If you can eat the noise penalty of using a 10x divider followed by a 10x gain stage, then you can do +/- 100V common-mode with +/- 5V differential range by using the AD8129 in 10x gain mode (minimum stable gain, with a 200MHz bandwidth!) after a 10x input attenuator.
If you put a AD8130 in there instead (or have both, and use the power-down pin to switch between them - I think this is the HVP70 method) then you can raise the differential input range by 5x to +/-25V at the cost of an overall 10X division ratio (or a somewhat smaller ratio with a bandwidth hit if gain is increased, but the AD8130 does have an output swing limit to consider as well).

Building something like this (potentially using normal 10x probes, matched as well as possible, as input attenuators) has sat on my to-do list for quite some time, but it's priority hasn't been high enough to have a realistic chance of actually happening soon unfortunately. I already have a couple of the Micsig probes for higher voltage applications (though one is playing up ) and simply haven't badly needed a low voltage version yet.

[nctnico]

Building something like this (potentially using normal 10x probes, matched as well as possible, as input attenuators) has sat on my to-do list for quite some time, but it's priority hasn't been high enough to have a realistic chance of actually happening soon unfortunately.

That is exactly what I did with the AD8421. Because it has a very high input impedance an (approx.) 1M Ohm resistor across the input together with some capacitance and 10M Ohm resistors to ground allow to use a standard 1:1 / 1:10 probe.

[David Hess]

I read the AD8129/AD8130 datasheet wrong.  A +/-10 volt input common mode range is possible without input dividers so that would be suitable for measurements on logic boards without input dividers.

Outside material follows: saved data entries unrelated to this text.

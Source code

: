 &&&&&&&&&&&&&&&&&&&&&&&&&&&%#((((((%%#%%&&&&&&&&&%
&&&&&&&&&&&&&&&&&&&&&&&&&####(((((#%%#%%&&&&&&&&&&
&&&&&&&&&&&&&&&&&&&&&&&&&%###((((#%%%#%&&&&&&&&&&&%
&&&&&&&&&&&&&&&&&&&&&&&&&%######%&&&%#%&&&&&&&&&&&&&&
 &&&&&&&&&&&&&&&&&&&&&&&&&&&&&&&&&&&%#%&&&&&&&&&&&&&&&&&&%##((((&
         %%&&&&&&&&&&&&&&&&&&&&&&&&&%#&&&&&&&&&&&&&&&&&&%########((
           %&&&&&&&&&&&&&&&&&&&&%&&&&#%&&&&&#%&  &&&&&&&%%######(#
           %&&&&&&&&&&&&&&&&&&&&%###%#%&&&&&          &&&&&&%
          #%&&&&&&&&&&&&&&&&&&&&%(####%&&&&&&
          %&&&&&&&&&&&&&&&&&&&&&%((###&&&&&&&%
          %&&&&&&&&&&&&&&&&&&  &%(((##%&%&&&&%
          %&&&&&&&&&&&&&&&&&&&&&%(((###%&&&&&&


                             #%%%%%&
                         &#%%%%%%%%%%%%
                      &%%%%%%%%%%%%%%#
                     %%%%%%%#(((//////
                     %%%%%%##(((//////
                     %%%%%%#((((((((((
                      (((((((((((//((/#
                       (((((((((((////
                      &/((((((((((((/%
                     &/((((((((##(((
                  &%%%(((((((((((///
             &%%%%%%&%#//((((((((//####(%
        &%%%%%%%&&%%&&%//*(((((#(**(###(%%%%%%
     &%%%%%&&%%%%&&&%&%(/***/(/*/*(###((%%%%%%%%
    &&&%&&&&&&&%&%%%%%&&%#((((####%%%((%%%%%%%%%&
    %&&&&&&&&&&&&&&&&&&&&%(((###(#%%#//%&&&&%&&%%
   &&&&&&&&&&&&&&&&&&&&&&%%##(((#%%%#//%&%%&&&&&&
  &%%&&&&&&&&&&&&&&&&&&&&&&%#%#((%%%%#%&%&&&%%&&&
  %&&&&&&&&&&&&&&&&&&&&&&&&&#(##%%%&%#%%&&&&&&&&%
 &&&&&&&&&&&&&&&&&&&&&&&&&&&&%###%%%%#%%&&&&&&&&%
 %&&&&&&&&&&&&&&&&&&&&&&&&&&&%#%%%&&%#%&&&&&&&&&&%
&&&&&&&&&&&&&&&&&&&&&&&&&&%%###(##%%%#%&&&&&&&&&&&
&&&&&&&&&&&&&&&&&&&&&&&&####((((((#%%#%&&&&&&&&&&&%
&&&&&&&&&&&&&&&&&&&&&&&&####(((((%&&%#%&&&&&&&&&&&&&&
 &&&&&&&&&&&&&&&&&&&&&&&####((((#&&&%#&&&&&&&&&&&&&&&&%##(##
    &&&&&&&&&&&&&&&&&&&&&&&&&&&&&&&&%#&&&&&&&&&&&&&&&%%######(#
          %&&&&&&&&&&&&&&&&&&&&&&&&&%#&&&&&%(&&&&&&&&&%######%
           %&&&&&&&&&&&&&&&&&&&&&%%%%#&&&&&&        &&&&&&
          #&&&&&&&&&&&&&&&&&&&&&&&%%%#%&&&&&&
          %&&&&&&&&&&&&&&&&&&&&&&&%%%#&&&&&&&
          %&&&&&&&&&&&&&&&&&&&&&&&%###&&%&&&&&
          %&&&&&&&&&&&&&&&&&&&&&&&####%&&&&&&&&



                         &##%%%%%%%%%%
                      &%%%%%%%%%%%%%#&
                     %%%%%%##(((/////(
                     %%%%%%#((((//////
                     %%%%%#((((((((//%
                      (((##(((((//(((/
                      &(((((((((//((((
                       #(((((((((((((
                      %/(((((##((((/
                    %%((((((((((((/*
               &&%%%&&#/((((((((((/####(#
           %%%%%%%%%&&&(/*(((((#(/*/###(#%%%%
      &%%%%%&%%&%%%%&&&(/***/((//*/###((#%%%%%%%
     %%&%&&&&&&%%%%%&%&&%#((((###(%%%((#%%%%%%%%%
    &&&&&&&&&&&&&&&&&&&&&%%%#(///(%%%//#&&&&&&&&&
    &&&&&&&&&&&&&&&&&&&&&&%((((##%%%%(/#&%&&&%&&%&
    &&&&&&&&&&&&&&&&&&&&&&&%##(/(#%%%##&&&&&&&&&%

Getting enough differential input voltage range then becomes the problem with +/-2.5 volts maximum and this reduces the maximum input common mode range although this should not be a problem in this application.  That suggests using a x2 differential attenuator on the input to boost the differential input voltage range so logic families up to 3.3 volts are accommodated or x3 to support 5 volt logic.  The gain can be adjusted at the output to make a convenient overall x10 attenuation factor.

For more general purpose use, I would consider the distribution of attenuation used by the old Tektronix P6202A active probe which uses x5 common mode attenuation at the input with x2 attenuation from the double terminated 50 ohm output for a total of x10, but noise would be marginally higher.  The input range would be 50 volts common mode and 12.5 volts differential.